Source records
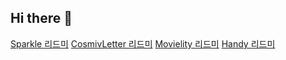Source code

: ## Hi there 👋

[Sparkle 리드미](https://github.com/MileyJump/Sparkle)
[CosmivLetter 리드미](https://github.com/MileyJump/TimetravelDiary)
[Movielity 리드미](https://github.com/MileyJump/Movielity_iOS)
[Handy 리드미](https://github.com/MileyJump/CraftMate)

<!--
**MileyJump/MileyJump** is a ✨ _special_ ✨ repository because its `README.md` (this file) appears on your GitHub profile.

Here are some ideas to get you started:

- 🔭 I’m currently working on ...
- 🌱 I’m currently learning ...
- 👯 I’m looking to collaborate on ...
- 🤔 I’m looking for help with ...
- 💬 Ask me about ...
- 📫 How to reach me: ...
- 😄 Pronouns: ...
- ⚡ Fun fact: ...
-->
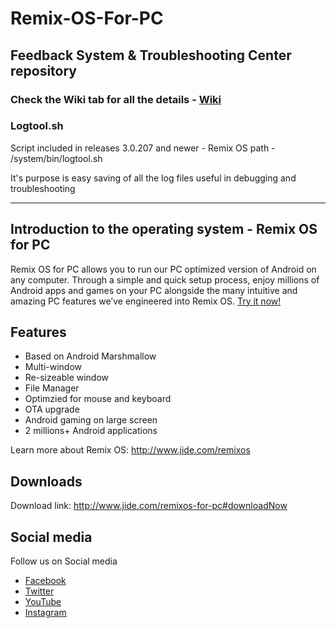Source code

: # Remix-OS-For-PC
## Feedback System & Troubleshooting Center repository

### **Check the Wiki tab for all the details - [Wiki](https://github.com/JideTechnology/Remix-OS-For-PC/wiki)**
### Logtool.sh

Script included in releases 3.0.207 and newer - Remix OS path - /system/bin/logtool.sh

It's purpose is easy saving of all the log files useful in debugging and troubleshooting

***

## Introduction to the operating system - Remix OS for PC
Remix OS for PC allows you to run our PC optimized version of Android on any computer. Through a simple and quick setup process, enjoy millions of Android apps and games on your PC alongside the many intuitive and amazing PC features we’ve engineered into Remix OS. [Try it now!](http://www.jide.com/remixos-for-pc#downloadNow)

## Features
* Based on Android Marshmallow
* Multi-window
* Re-sizeable window
* File Manager
* Optimzied for mouse and keyboard
* OTA upgrade
* Android gaming on large screen
* 2 millions+ Android applications

Learn more about Remix OS: http://www.jide.com/remixos

## Downloads
Download link: http://www.jide.com/remixos-for-pc#downloadNow

## Social media
Follow us on Social media
* [Facebook](https://www.facebook.com/remixglobal)
* [Twitter](https://twitter.com/remixglobal)
* [YouTube](https://www.youtube.com/channel/UC0U64-AHqJfeAnFJ5vQnM8w)
* [Instagram](https://www.instagram.com/remixos)
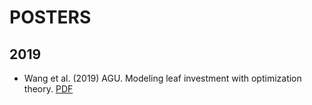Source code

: # POSTERS

## 2019
- Wang et al. (2019) AGU. Modeling leaf investment with optimization theory. [PDF](ftp://fluo.gps.caltech.edu/XYZT_YW/posters/AGU-20191211.pdf)
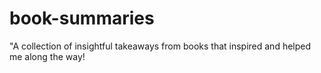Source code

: # book-summaries
"A collection of insightful takeaways from books that inspired and helped me along the way!
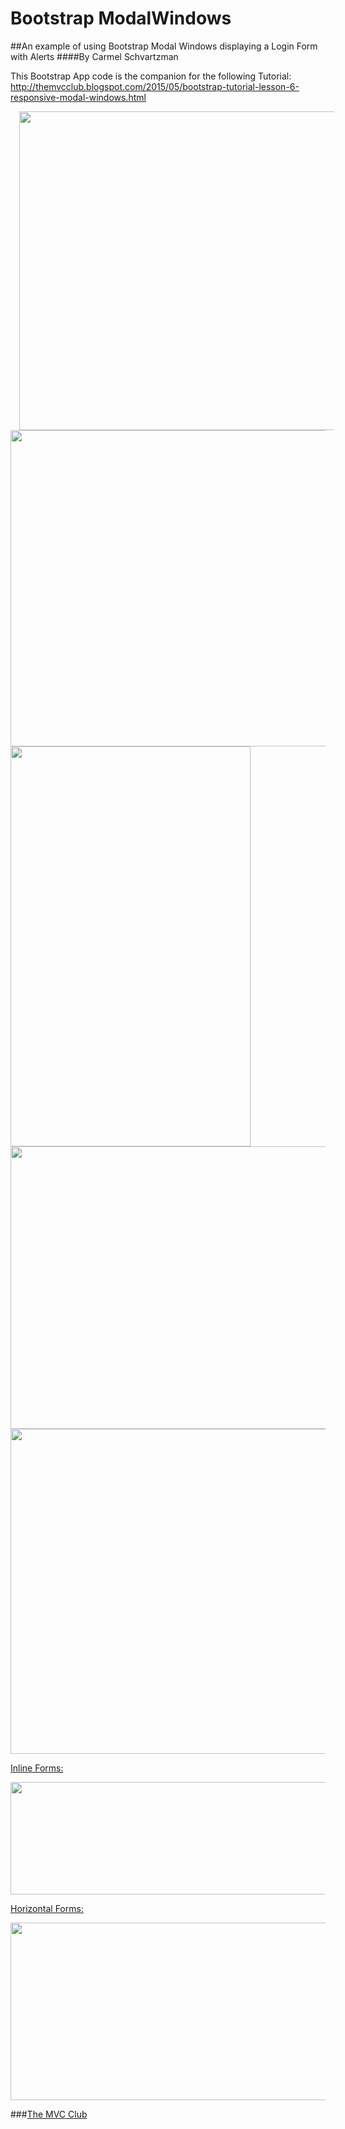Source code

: # Bootstrap ModalWindows
##An example of using Bootstrap Modal Windows displaying a  Login Form with Alerts
####By Carmel Schvartzman

This Bootstrap App code is the companion for the following Tutorial:
 http://themvcclub.blogspot.com/2015/05/bootstrap-tutorial-lesson-6-responsive-modal-windows.html

<a href="http://themvcclub.blogspot.com/2015/05/bootstrap-tutorial-lesson-6-responsive-modal-windows.html" imageanchor="1" target="_blank" style="margin-left: 1em; margin-right: 1em;">


<img border="0" height="510" src="http://1.bp.blogspot.com/-T-WPZnSVxgM/VWWzPfL0b2I/AAAAAAAAK_U/lp-pchFXj9k/s640/1.png" width="640" />

<img border="0" height="506" src="http://3.bp.blogspot.com/-I7AzxGfc1uM/VWWzRQUHe2I/AAAAAAAAK_E/hcx1Rnqpj5U/s640/2.png" width="640" />

<img border="0" height="640" src="http://1.bp.blogspot.com/-Kv9TRd38YnE/VWWzRrJTbsI/AAAAAAAAK-g/aE-ECPWblvU/s640/3.png" width="384" />

<img border="0" height="452" src="http://1.bp.blogspot.com/-2Qjwh5cgcrU/VWWzSP1CK-I/AAAAAAAAK_A/0XDdFBKvmt0/s640/4.png" width="640" />

<img border="0" height="520" src="http://2.bp.blogspot.com/-AjFEMJna1ao/VWWzSYFgmWI/AAAAAAAAK-8/iO2oK4m7a84/s640/5.png" width="640" />


Inline Forms:


<img border="0" height="180" src="http://1.bp.blogspot.com/-x43z3xC3EH8/VWWzS7ner-I/AAAAAAAAK-s/tVHvHl6-1fY/s640/6.png" width="640" />


Horizontal Forms:


<img border="0" height="284" src="http://1.bp.blogspot.com/-ceHjucSR49s/VWWzTdTcDQI/AAAAAAAAK-0/6MhUc76FSgQ/s640/7.png" width="640" />


</a>

###<a href="http://themvcclub.blogspot.com/"   target="_blank"  >The MVC Club</a>


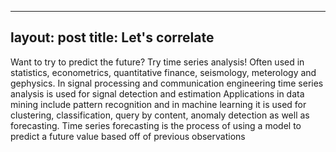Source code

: 
---
layout: post
title: Let's correlate
---
Want to try to predict the future?  Try time series analysis!  Often used in statistics, econometrics, quantitative finance, seismology, meterology and gephysics.  In signal processing and communication engineering time series analysis is used for signal detection and estimation
Applications in data mining include pattern recognition and in machine learning it is used for clustering, classification,  query by content, anomaly detection as well as forecasting.  Time series forecasting is the process of using a model to predict a future value based off of previous observations

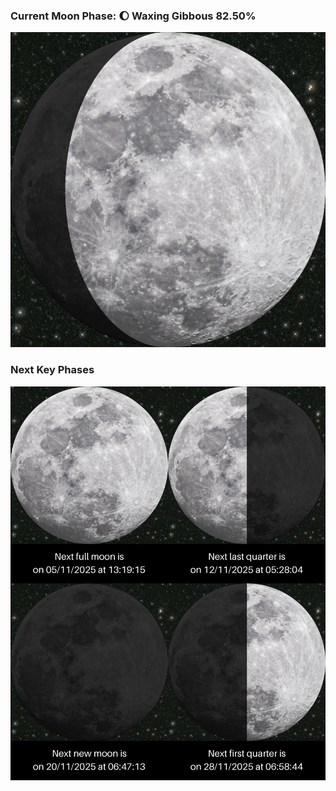 ### Current Moon Phase: 🌔 Waxing Gibbous 82.50%
![Moon Phase](moonphase.png)
### Next Key Phases
![Gallery](gallery.png)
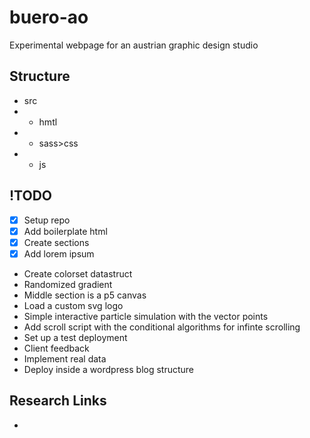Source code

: # buero-ao
Experimental webpage for an austrian graphic design studio

## Structure
* src
* * hmtl
* * sass>css
* * js 

## !TODO
- [x] Setup repo
- [x] Add boilerplate html
- [x] Create sections
- [x] Add lorem ipsum
* Create colorset datastruct
* Randomized gradient
* Middle section is a p5 canvas
* Load a custom svg logo
* Simple interactive particle simulation with the vector points
* Add scroll script with the conditional algorithms for infinte scrolling
* Set up a test deployment 
* Client feedback
* Implement real data
* Deploy inside a wordpress blog structure


## Research Links
* 

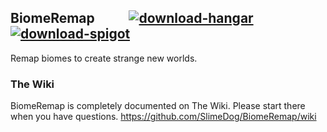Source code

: ## BiomeRemap &nbsp; &nbsp; &nbsp; &nbsp; &nbsp; <a href="https://hangar.papermc.io/SlimeDog/BiomeRemap">![download-hangar](https://user-images.githubusercontent.com/17748923/227312269-23a5a6f4-8987-4fe6-aa33-7a1b1e1317b6.png)</a> <a href="https://www.spigotmc.org/resources/70973/">![download-spigot](https://user-images.githubusercontent.com/17748923/227312929-c07db56e-cf71-4424-8e39-4ce727df3b44.png)</a>

Remap biomes to create strange new worlds.

### The Wiki
BiomeRemap is completely documented on The Wiki. Please start there when you have questions.
https://github.com/SlimeDog/BiomeRemap/wiki
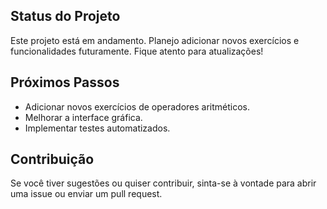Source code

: ## Status do Projeto
Este projeto está em andamento. Planejo adicionar novos exercícios e funcionalidades futuramente. Fique atento para atualizações!

## Próximos Passos
- Adicionar novos exercícios de operadores aritméticos.
- Melhorar a interface gráfica.
- Implementar testes automatizados.

## Contribuição
Se você tiver sugestões ou quiser contribuir, sinta-se à vontade para abrir uma issue ou enviar um pull request.
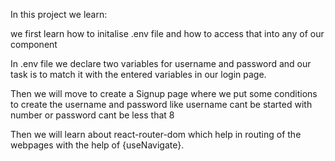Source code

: In this project we learn:

we first learn how to initalise .env file and how to access that into any of our component

In .env file we declare two variables for username and password and our task is to match it with the entered variables in our login page.

Then we will move to create a Signup page where we put some conditions to create the username and password like username cant be started with number or password cant be less that 8

Then we will learn about react-router-dom which help in routing of the webpages with the help of {useNavigate}.
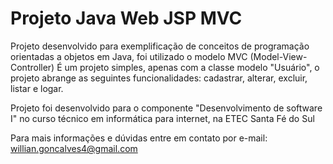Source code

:# Projeto Java Web JSP MVC

Projeto desenvolvido para exemplificação de conceitos de programação orientadas a objetos em Java, foi utilizado o modelo MVC (Model-View-Controller)
É um projeto simples, apenas com a classe modelo "Usuário", o projeto abrange as seguintes funcionalidades: cadastrar, alterar, excluir,
listar e logar.

Projeto foi desenvolvido para o componente "Desenvolvimento de software I" no curso técnico em informática para internet, na ETEC Santa Fé do Sul


Para mais informações e dúvidas entre em contato por e-mail: willian.goncalves4@gmail.com

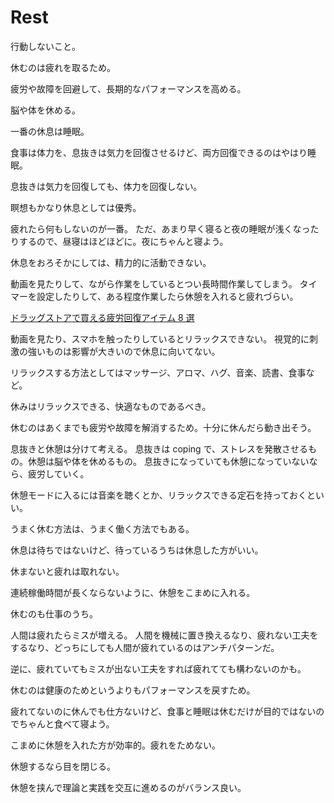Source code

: # Rest

行動しないこと。

休むのは疲れを取るため。

疲労や故障を回避して、長期的なパフォーマンスを高める。

脳や体を休める。

一番の休息は睡眠。

食事は体力を、息抜きは気力を回復させるけど、両方回復できるのはやはり睡眠。

息抜きは気力を回復しても、体力を回復しない。

瞑想もかなり休息としては優秀。

疲れたら何もしないのが一番。
ただ、あまり早く寝ると夜の睡眠が浅くなったりするので、昼寝はほどほどに。夜にちゃんと寝よう。

休息をおろそかにしては、精力的に活動できない。

動画を見たりして、ながら作業をしているとつい長時間作業してしまう。
タイマーを設定したりして、ある程度作業したら休憩を入れると疲れづらい。

[ドラッグストアで買える疲労回復アイテム 8 選](https://twitter.com/piyopiyobiyou/status/1678614252058476545)

動画を見たり、スマホを触ったりしているとリラックスできない。
視覚的に刺激の強いものは影響が大きいので休息に向いてない。

リラックスする方法としてはマッサージ、アロマ、ハグ、音楽、読書、食事など。

休みはリラックスできる、快適なものであるべき。

休むのはあくまでも疲労や故障を解消するため。十分に休んだら動き出そう。

息抜きと休憩は分けて考える。
息抜きは coping で、ストレスを発散させるもの。休憩は脳や体を休めるもの。
息抜きになっていても休憩になっていないなら、疲労していく。

休憩モードに入るには音楽を聴くとか、リラックスできる定石を持っておくといい。

うまく休む方法は、うまく働く方法でもある。

休息は待ちではないけど、待っているうちは休息した方がいい。

休まないと疲れは取れない。

連続稼働時間が長くならないように、休憩をこまめに入れる。

休むのも仕事のうち。

人間は疲れたらミスが増える。
人間を機械に置き換えるなり、疲れない工夫をするなり、どっちにしても人間が疲れているのはアンチパターンだ。

逆に、疲れていてもミスが出ない工夫をすれば疲れてても構わないのかも。

休むのは健康のためというよりもパフォーマンスを戻すため。

疲れてないのに休んでも仕方ないけど、食事と睡眠は休むだけが目的ではないのでちゃんと食べて寝よう。

こまめに休憩を入れた方が効率的。疲れをためない。

休憩するなら目を閉じる。

休憩を挟んで理論と実践を交互に進めるのがバランス良い。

● Assigned task
Your task is to return the lines above, from the first one up to and including the line containing "### Logtool.sh", minus any pictures.

● Written solution
Source code

: ## Hi there 👋

[Sparkle 리드미](https://github.com/MileyJump/Sparkle)
[CosmivLetter 리드미](https://github.com/MileyJump/TimetravelDiary)
[Movielity 리드미](https://github.com/MileyJump/Movielity_iOS)
[Handy 리드미](https://github.com/MileyJump/CraftMate)

<!--
**MileyJump/MileyJump** is a ✨ _special_ ✨ repository because its `README.md` (this file) appears on your GitHub profile.

Here are some ideas to get you started:

- 🔭 I’m currently working on ...
- 🌱 I’m currently learning ...
- 👯 I’m looking to collaborate on ...
- 🤔 I’m looking for help with ...
- 💬 Ask me about ...
- 📫 How to reach me: ...
- 😄 Pronouns: ...
- ⚡ Fun fact: ...
-->
Source code

: # Remix-OS-For-PC
## Feedback System & Troubleshooting Center repository

### **Check the Wiki tab for all the details - [Wiki](https://github.com/JideTechnology/Remix-OS-For-PC/wiki)**
### Logtool.sh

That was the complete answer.